* **Work instruction**: If a line in the listing below contains "subseteq", return that line.
-- Opening Marker --
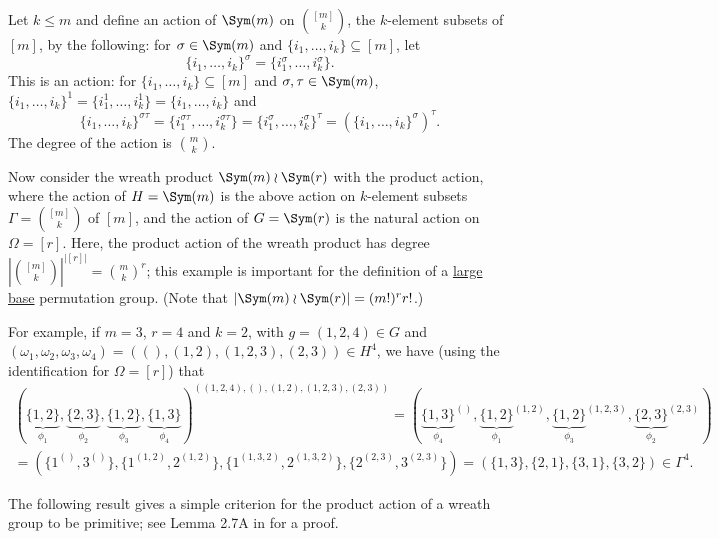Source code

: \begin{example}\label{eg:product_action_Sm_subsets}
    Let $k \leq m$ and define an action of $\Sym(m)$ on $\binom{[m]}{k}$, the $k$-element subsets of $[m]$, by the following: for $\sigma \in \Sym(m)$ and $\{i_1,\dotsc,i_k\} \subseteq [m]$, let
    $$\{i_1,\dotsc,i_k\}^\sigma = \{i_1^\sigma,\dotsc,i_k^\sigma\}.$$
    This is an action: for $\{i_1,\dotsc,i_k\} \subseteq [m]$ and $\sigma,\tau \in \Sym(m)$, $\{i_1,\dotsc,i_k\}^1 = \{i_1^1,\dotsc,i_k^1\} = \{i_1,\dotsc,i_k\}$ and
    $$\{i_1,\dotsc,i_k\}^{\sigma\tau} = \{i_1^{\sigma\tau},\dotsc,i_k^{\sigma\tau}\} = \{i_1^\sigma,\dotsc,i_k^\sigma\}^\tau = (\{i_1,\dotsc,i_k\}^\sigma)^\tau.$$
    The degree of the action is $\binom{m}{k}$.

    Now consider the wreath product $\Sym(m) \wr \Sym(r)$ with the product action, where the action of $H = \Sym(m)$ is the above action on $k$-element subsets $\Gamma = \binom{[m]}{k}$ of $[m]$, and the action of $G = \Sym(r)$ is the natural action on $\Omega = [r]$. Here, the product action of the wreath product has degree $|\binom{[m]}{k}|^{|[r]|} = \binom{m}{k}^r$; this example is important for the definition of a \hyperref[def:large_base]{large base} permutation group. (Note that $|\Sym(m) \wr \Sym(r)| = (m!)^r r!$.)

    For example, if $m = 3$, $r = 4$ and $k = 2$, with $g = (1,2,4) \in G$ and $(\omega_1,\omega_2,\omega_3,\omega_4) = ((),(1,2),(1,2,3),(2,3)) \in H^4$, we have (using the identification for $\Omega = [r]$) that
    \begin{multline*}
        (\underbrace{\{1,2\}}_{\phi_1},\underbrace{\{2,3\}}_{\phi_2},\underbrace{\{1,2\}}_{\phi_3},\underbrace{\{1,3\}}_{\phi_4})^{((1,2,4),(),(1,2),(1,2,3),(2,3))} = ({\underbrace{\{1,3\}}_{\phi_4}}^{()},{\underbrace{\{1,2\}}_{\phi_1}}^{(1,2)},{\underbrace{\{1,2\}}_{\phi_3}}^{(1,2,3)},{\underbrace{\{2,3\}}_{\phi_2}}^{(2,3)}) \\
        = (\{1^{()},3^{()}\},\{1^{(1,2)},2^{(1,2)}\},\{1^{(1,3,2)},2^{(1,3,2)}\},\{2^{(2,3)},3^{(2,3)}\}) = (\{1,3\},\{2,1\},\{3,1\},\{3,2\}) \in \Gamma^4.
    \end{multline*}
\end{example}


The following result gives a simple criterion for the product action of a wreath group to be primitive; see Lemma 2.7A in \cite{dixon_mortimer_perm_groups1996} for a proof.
-- Closing Marker --
-- Opening Marker --
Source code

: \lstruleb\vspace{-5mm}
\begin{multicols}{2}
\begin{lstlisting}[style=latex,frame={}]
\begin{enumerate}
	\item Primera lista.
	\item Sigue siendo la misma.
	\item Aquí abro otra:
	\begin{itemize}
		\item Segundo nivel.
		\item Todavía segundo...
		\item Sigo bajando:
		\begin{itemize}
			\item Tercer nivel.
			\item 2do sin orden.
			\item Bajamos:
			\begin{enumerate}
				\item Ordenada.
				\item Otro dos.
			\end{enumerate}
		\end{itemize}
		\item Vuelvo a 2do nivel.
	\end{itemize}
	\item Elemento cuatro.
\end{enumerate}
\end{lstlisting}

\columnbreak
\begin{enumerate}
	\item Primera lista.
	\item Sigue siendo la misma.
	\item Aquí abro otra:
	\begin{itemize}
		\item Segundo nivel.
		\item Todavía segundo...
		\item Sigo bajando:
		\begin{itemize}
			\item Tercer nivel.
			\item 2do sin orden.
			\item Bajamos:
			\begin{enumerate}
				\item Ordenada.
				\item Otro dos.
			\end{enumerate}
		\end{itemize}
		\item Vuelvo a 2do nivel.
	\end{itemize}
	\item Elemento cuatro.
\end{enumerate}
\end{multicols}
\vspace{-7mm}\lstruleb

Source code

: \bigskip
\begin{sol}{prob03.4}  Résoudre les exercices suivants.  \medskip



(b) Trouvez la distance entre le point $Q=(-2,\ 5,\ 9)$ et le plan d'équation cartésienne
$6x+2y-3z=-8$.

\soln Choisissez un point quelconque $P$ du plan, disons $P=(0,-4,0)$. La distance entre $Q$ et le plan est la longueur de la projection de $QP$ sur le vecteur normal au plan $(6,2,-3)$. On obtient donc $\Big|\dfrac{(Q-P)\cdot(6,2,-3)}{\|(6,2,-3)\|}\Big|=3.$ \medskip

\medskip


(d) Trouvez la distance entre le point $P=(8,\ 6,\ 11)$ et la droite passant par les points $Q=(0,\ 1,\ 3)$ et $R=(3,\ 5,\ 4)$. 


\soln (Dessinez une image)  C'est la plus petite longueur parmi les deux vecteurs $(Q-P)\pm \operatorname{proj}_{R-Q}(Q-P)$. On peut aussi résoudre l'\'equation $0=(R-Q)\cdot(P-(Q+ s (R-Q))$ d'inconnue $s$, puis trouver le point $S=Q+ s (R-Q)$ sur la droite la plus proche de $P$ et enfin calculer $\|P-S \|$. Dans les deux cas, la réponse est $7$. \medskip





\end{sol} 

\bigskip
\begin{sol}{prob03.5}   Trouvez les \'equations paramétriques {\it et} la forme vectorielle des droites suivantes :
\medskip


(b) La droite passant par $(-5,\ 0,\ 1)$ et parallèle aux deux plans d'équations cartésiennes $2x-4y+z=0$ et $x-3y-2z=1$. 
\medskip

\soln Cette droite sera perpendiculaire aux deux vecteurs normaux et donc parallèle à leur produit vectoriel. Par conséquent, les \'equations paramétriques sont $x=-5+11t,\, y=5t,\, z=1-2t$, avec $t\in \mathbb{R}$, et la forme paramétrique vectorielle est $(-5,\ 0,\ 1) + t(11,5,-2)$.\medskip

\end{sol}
-- Closing Marker --
* **Written response**:
    Let $k \leq m$ and define an action of $\Sym(m)$ on $\binom{[m]}{k}$, the $k$-element subsets of $[m]$, by the following: for $\sigma \in \Sym(m)$ and $\{i_1,\dotsc,i_k\} \subseteq [m]$, let
    This is an action: for $\{i_1,\dotsc,i_k\} \subseteq [m]$ and $\sigma,\tau \in \Sym(m)$, $\{i_1,\dotsc,i_k\}^1 = \{i_1^1,\dotsc,i_k^1\} = \{i_1,\dotsc,i_k\}$ and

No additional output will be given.